Locate each line in the records containing "sheet". Copy it.

Entries shown: Begin

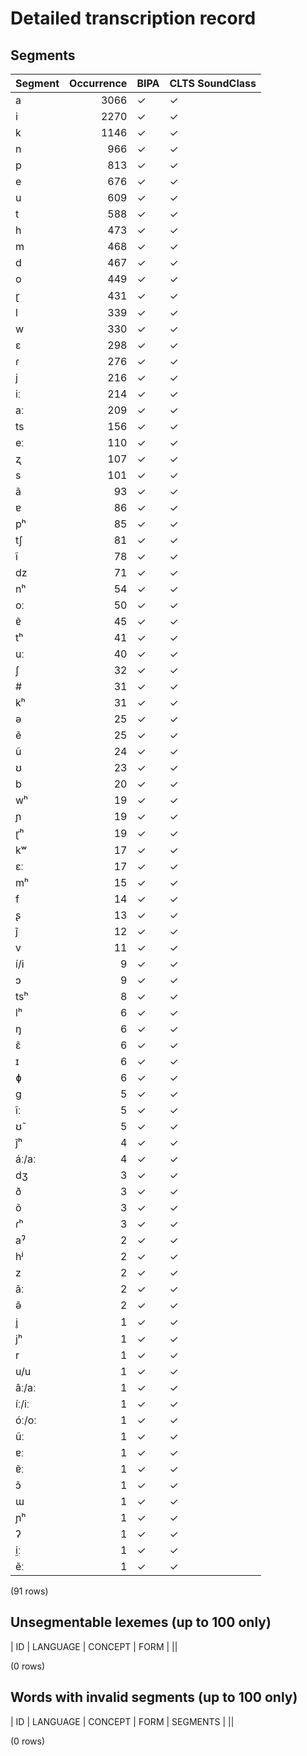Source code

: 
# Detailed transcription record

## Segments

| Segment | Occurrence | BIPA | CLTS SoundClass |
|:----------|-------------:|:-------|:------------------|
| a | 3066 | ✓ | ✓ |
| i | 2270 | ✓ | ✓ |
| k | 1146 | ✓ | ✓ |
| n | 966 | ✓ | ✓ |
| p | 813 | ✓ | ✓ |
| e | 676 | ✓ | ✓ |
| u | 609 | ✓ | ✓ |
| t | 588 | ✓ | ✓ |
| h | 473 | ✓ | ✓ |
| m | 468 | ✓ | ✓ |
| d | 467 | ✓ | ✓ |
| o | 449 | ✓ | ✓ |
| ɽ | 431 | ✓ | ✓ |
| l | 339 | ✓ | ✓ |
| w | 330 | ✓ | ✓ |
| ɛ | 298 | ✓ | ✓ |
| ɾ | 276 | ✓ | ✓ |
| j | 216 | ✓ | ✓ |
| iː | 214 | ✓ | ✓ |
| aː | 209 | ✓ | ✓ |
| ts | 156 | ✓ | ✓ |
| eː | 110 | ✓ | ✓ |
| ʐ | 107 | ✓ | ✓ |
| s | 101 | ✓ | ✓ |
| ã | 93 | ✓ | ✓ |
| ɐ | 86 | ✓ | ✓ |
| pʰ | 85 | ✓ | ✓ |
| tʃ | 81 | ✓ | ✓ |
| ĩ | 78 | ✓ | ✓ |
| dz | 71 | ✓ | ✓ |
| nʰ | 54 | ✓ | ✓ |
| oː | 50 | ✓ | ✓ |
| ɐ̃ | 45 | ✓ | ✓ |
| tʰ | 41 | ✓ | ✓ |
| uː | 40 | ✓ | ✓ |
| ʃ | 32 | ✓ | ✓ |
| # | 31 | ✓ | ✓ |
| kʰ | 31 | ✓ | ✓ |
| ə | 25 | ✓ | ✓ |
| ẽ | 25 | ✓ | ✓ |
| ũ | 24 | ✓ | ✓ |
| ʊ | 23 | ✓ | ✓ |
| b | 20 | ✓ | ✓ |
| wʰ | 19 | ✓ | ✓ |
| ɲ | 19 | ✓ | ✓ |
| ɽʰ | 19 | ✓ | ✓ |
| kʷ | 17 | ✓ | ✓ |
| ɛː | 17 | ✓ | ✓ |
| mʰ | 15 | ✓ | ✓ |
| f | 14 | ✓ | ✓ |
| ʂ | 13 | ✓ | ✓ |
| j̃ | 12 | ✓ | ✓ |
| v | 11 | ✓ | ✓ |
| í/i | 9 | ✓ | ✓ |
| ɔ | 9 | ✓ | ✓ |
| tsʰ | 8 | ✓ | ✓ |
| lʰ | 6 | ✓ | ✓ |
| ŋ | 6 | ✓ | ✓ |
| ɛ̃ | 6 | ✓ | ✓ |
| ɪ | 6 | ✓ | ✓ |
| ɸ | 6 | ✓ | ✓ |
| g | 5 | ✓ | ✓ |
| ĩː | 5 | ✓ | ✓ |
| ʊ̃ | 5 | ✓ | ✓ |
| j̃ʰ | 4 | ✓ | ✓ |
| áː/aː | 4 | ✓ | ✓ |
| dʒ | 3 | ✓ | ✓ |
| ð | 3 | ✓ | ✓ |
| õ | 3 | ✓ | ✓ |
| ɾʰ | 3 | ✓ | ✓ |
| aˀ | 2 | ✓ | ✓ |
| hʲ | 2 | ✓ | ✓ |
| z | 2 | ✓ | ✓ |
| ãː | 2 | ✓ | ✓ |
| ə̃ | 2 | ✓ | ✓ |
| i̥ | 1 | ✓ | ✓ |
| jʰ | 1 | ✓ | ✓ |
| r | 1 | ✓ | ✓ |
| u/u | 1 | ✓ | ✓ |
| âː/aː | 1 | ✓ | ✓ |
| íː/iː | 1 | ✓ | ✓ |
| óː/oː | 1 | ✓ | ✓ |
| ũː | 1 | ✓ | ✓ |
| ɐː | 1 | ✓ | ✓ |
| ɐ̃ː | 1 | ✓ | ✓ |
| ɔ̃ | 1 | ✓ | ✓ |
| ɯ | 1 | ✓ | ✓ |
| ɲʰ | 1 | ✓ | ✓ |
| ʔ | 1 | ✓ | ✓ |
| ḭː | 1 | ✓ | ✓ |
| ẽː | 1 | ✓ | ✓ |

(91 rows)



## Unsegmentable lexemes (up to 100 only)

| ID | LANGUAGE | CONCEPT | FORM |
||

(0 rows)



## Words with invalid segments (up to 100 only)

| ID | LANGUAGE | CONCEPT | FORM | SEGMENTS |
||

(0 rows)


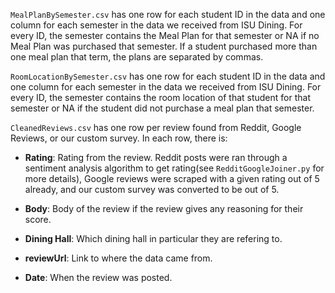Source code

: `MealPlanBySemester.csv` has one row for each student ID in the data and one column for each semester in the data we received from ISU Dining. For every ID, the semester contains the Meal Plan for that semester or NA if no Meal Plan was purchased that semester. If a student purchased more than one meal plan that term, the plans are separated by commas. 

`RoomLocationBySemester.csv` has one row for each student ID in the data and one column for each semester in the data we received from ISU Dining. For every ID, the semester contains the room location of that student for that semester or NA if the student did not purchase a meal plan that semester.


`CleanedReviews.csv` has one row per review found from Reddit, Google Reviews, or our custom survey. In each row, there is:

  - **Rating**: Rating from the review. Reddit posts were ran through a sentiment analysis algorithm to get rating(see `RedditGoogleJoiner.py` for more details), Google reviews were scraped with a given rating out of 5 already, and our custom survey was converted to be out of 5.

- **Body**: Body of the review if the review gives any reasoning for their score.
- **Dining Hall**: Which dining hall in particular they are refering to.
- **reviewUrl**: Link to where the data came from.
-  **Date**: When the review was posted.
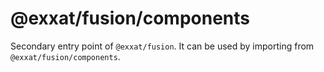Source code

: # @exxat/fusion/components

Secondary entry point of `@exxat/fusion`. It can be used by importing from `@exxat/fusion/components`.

Entries shown: End
Entries shown: Begin

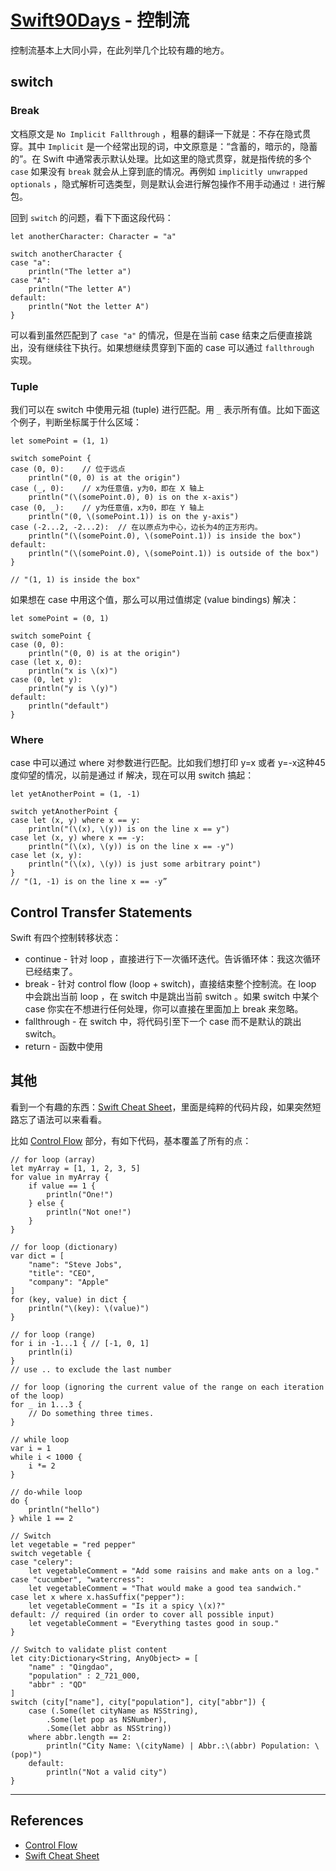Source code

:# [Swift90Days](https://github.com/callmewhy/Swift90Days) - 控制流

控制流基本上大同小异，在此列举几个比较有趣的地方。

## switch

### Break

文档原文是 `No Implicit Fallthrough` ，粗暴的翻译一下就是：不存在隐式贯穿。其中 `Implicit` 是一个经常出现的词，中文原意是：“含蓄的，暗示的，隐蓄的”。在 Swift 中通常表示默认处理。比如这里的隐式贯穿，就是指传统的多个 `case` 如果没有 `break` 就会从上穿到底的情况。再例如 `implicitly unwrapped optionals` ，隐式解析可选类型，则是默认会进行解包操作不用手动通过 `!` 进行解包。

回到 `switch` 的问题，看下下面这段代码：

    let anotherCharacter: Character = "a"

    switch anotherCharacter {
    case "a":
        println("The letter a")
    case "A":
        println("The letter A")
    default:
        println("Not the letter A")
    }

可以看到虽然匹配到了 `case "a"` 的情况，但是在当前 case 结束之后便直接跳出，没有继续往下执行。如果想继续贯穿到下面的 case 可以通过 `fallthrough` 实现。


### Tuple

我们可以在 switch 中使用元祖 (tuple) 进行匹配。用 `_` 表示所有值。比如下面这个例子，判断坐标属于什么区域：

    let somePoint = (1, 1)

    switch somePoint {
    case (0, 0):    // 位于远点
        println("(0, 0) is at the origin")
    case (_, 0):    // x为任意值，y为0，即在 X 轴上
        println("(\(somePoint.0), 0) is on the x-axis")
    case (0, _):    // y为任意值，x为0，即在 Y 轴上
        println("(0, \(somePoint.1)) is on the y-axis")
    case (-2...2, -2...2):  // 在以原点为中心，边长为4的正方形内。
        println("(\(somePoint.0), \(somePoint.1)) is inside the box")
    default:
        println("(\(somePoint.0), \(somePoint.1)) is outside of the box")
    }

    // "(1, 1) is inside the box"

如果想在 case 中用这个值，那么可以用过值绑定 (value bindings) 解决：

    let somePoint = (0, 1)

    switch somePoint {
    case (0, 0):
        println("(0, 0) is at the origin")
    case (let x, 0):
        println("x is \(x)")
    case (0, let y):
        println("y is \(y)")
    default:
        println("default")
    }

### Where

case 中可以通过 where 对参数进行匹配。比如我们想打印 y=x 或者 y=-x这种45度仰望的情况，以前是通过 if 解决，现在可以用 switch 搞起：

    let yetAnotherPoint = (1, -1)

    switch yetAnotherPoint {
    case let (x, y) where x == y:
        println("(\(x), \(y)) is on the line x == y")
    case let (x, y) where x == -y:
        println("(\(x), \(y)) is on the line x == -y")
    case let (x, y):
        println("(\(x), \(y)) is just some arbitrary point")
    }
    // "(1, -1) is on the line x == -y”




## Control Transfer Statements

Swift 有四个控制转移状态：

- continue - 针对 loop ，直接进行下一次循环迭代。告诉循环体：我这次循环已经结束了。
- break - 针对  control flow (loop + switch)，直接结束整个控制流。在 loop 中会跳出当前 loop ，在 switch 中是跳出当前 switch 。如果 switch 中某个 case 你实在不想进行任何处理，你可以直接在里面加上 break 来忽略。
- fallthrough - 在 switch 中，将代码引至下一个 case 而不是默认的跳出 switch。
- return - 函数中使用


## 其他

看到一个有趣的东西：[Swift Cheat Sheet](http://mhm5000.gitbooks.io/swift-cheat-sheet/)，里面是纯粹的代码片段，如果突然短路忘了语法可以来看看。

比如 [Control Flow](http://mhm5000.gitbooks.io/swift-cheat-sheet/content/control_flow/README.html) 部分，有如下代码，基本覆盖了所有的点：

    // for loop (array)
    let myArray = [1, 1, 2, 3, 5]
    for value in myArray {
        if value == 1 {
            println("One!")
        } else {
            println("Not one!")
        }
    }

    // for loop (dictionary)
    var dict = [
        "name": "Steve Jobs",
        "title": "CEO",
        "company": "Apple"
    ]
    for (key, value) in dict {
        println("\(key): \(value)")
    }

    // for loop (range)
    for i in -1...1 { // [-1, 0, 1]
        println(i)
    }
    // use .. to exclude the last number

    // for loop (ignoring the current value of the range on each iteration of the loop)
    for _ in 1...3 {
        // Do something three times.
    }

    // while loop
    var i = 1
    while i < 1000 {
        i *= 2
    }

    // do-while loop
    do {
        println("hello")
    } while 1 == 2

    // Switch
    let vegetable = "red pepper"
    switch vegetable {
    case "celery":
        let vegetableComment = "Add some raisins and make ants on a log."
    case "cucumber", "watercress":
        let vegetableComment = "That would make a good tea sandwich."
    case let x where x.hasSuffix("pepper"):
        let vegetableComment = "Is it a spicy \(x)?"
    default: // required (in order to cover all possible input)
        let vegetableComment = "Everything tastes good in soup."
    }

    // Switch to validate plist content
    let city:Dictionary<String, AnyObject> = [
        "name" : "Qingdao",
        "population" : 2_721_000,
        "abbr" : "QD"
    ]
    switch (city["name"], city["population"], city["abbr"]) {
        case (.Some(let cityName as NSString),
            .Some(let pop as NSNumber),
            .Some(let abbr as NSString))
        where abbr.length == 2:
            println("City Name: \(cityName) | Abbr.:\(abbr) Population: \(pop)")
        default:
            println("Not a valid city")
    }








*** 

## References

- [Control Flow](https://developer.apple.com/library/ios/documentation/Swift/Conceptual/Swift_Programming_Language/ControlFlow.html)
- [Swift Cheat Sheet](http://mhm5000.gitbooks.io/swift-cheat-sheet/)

Entries shown: End

Task output:
看到一个有趣的东西：[Swift Cheat Sheet](http://mhm5000.gitbooks.io/swift-cheat-sheet/)，里面是纯粹的代码片段，如果突然短路忘了语法可以来看看。
比如 [Control Flow](http://mhm5000.gitbooks.io/swift-cheat-sheet/content/control_flow/README.html) 部分，有如下代码，基本覆盖了所有的点：
- [Swift Cheat Sheet](http://mhm5000.gitbooks.io/swift-cheat-sheet/)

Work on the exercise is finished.